Wilhelms Daniel B, Dock Hua, Brito Haissa O, Pettersson Emma, Stojakovic Andrea, Zajdel Joanna, Engblom David, Theodorsson Elvar, Hammar Mats L, Spetz Holm Anna-Clara E
Division of Drug Research, Department of Medical and Health Sciences, Linköping University, Linköping, Sweden.
Department of Emergency Medicine, Local Health Care Services in Central Östergötland, Linköping, Sweden.
Front Pharmacol. 2019 Jan 4;9:1452. doi: 10.3389/fphar.2018.01452. eCollection 2018.
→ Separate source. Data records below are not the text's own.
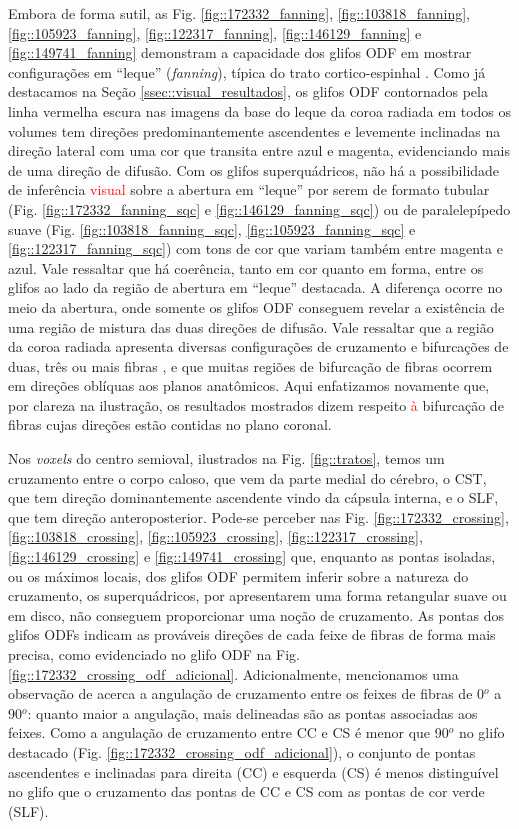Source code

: Embora de forma sutil, as Fig.
\ref{fig::172332_fanning},
\ref{fig::103818_fanning},
\ref{fig::105923_fanning},
\ref{fig::122317_fanning},
\ref{fig::146129_fanning} e
\ref{fig::149741_fanning} demonstram a capacidade dos glifos ODF em mostrar configurações em ``leque'' (\textit{fanning}), típica do trato cortico-espinhal \cite{fortin2012, wang2019}. Como já destacamos na Seção \ref{ssec::visual_resultados}, os glifos ODF contornados pela linha vermelha escura nas imagens da base do leque da coroa radiada em todos os volumes tem  direções predominantemente ascendentes e levemente inclinadas na direção lateral com uma cor que transita entre azul e magenta, evidenciando mais de uma direção de difusão. Com os glifos superquádricos, não há a possibilidade de inferência \textcolor{red}{visual} sobre a abertura em ``leque'' por serem de formato tubular (Fig. \ref{fig::172332_fanning_sqc} e \ref{fig::146129_fanning_sqc}) ou de paralelepípedo suave (Fig. \ref{fig::103818_fanning_sqc}, \ref{fig::105923_fanning_sqc} e \ref{fig::122317_fanning_sqc}) com tons de cor que variam também entre magenta e azul. Vale ressaltar que há coerência, tanto em cor quanto em forma, entre os glifos ao lado da região de abertura em ``leque'' destacada. A diferença ocorre no meio da abertura, onde somente os glifos ODF conseguem revelar a existência de uma região de mistura das duas direções de difusão. Vale ressaltar que a região da coroa radiada apresenta diversas configurações de cruzamento e bifurcações de duas, três ou mais fibras \cite{schilling2017}, e que muitas regiões de bifurcação de fibras ocorrem em direções oblíquas aos planos anatômicos. Aqui enfatizamos novamente que, por clareza na ilustração, os resultados mostrados dizem respeito \textcolor{red}{à} bifurcação de fibras cujas direções estão contidas no plano coronal.

Nos \textit{voxels} do centro semioval, ilustrados na Fig. \ref{fig::tratos},  temos um cruzamento entre o corpo caloso, que vem da parte medial do cérebro,
o CST, que tem direção dominantemente ascendente vindo da cápsula interna, e o SLF, que tem direção anteroposterior. Pode-se perceber nas Fig.
\ref{fig::172332_crossing},
\ref{fig::103818_crossing},
\ref{fig::105923_crossing},
\ref{fig::122317_crossing},
\ref{fig::146129_crossing} e
\ref{fig::149741_crossing} que, 
enquanto as pontas isoladas, ou os máximos locais, dos glifos ODF permitem inferir sobre a natureza do cruzamento, os superquádricos, por apresentarem uma forma retangular suave ou em disco, não conseguem proporcionar uma noção de cruzamento. As pontas dos glifos ODFs indicam as prováveis direções de cada feixe de fibras de forma mais precisa, como evidenciado no glifo ODF na Fig. \ref{fig::172332_crossing_odf_adicional}. Adicionalmente, mencionamos uma observação de  acerca a angulação de cruzamento entre os feixes de fibras de 0$^o$ a 90$^o$: quanto maior a angulação, mais delineadas são as pontas associadas aos feixes. Como a angulação de cruzamento entre CC e CS é menor que 90$^o$ no glifo destacado (Fig. \ref{fig::172332_crossing_odf_adicional}), o conjunto de pontas ascendentes e inclinadas para direita (CC) e esquerda (CS) é menos distinguível no glifo que o cruzamento das pontas de CC e CS com as pontas de cor verde (SLF).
Hot flushes are common and troublesome symptoms of menopause. The neuropeptide calcitonin gene-related peptide (CGRP) is increased in plasma during hot flushes but it has not been clear if CGRP is causally involved in the mechanism underpinning the flushes. Here, we examined the effect of interventions with CGRP in a mouse model of hot flushes based on flush-like temperature increases triggered by forced physical activity in ovariectomized mice. Compared to normal mice, ovariectomized mice reacted with an exaggerated, flush-like, temperature increase after physical exercise. This increase was completely blocked by the non-peptide CGRP-antagonist MK-8825 (-0.41 degrees Celsius, 95% CI: -0,83 to 0,012, < 0.0001) at a dose that had no obvious effects on locomotor activity (50 mg/kg). Further, the flush-like temperature increases were strongly attenuated in ovariectomized mice lacking αCGRP due to a genetic modification. Collectively, our findings suggest that CGRP is an important mediator of experimentally induced hot flushes and they identify CGRP antagonists as promising treatment candidates for women and possibly also men with hot flushes.
潮热是更年期常见且令人困扰的症状。在潮热期间,血浆中的神经肽降钙素基因相关肽(CGRP)会增加,但CGRP是否因果性地参与潮热发生的机制尚不清楚。在此,我们基于去卵巢小鼠因强迫性体力活动引发的类似潮热的体温升高,在潮热小鼠模型中研究了CGRP干预的效果。与正常小鼠相比,去卵巢小鼠在体育锻炼后会出现夸张的、类似潮热的体温升高。非肽类CGRP拮抗剂MK - 8825(-0.41摄氏度,95%置信区间:-0.83至0.012,<0.0001)在对运动活动无明显影响的剂量(50毫克/千克)下,完全阻断了这种体温升高。此外,由于基因改造而缺乏αCGRP的去卵巢小鼠中,类似潮热的体温升高得到了显著减弱。总体而言,我们的研究结果表明,CGRP是实验诱导潮热的重要介质,并且确定CGRP拮抗剂是有望用于治疗女性以及可能患有潮热的男性的候选药物。